There will be plenty to do going forward, because these are the people who will be in charge of something. Crying about the pain of it all is what got us here. Dealing with it will be hard. If you can’t stop feeling bad about it, crying over how it will impact you and your feelz, then you will be useless in dealing with it. In fairness, there would be plenty to do going forward had Clinton won. Remember what a great president Barack Obama was for the Constitution? Yeah, he sucked, unless you were one of the lucky ones who happened to get your tummy rubbed by his rhetoric or occasional forays into actually doing something.

Brian Tannebaum took an empathetic view of the tears, telling those who would call on the crying masses to “move on” to “go fuck yourself.” This will surely help. Maybe if we cry hard enough, long enough, Rudy Giuliani will disappear? Maybe if we hug each other, Trump will gain a sense of the constitutional limitations of the office? Then again, maybe not. Maybe instead, we put on our big boy and girl* pants, wipe the snot from our nose, and get ready to fight.

Just as we would have to do had Hillary been elected, because she’s as awful when it comes to crim law as her beloved Bill, who brought us the AEDPA. Or Obama, who locked up more undocumented aliens than anyone in history, and handed out fewer pardons than any president ever.
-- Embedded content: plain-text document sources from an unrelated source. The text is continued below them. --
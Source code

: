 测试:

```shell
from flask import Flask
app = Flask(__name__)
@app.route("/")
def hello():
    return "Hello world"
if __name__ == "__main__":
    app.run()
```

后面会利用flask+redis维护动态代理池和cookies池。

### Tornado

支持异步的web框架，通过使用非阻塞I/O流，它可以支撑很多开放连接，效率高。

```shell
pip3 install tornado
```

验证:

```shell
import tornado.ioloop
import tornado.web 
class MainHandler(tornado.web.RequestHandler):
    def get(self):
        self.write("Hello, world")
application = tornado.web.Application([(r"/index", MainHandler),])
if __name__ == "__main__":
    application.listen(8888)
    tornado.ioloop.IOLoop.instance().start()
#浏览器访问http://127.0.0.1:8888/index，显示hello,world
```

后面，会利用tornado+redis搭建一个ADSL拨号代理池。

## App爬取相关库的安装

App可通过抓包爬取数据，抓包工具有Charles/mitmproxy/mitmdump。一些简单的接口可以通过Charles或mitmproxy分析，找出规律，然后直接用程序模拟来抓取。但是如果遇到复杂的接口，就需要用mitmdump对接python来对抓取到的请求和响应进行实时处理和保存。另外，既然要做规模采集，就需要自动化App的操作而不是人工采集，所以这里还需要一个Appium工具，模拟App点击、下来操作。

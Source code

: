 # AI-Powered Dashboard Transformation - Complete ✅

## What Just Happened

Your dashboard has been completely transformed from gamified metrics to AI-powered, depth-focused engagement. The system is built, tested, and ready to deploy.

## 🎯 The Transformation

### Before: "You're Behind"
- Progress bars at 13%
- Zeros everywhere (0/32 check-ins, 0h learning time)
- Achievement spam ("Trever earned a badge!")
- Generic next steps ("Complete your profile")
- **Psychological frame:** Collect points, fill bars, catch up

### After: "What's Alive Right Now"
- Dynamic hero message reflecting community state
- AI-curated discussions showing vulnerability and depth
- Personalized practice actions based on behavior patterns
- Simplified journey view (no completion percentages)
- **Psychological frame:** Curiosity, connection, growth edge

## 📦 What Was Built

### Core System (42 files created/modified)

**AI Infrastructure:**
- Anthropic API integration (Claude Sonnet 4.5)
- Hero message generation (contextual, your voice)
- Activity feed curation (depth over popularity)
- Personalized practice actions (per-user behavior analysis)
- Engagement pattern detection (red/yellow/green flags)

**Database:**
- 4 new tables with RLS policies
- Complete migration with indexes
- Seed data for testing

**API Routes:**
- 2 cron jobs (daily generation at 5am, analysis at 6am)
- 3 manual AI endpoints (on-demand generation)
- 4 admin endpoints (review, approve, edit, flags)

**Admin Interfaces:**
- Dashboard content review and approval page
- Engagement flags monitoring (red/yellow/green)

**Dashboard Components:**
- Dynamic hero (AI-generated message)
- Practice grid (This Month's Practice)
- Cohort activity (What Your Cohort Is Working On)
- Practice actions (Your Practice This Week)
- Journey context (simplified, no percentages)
A little perspective goes a long way to turn that frown upside down.

But in the aftermath of an election that has not merely befuddled the whimpering masses, but brought us President 45.0, there is work to do not only to prepare to confront what this president, like every president before him, will do to flex his might at the expense of the Constitution, but to maintain a viable political system in America.

And lest this fly over your head, it’s critical that there be opposition in politics. No side should go untested, unchallenged. Not yours. Not theirs. Power corrupts, etc. Keeping power honest, or at least in check, is what preserves a Republic. Sorry, but even if you think your demagogue is better than their demagogue, she’s still a demagogue, just one who whispers the words you prefer.

For reasons that reflect America’s adoration of the same cluelessness that put a real estate guy in charge of government, Ethan Coen has been given real estate at the New York Times to point the fickle finger of blame.

Such a surprise! So many people to thank!

A cute start, for sure. Here’s his list of “thank yous” for the election of Donald Trump.

  1. Jill Stein voters
  2. Gary Johnson voters
  3. James Comey
  4. Jimmy Fallon
  5. All our media friends
  6. The Electoral College

Coen “explains,” after each name, what they did to destroy America. Damn those twelve Jill Stein voters! But what about the candidate?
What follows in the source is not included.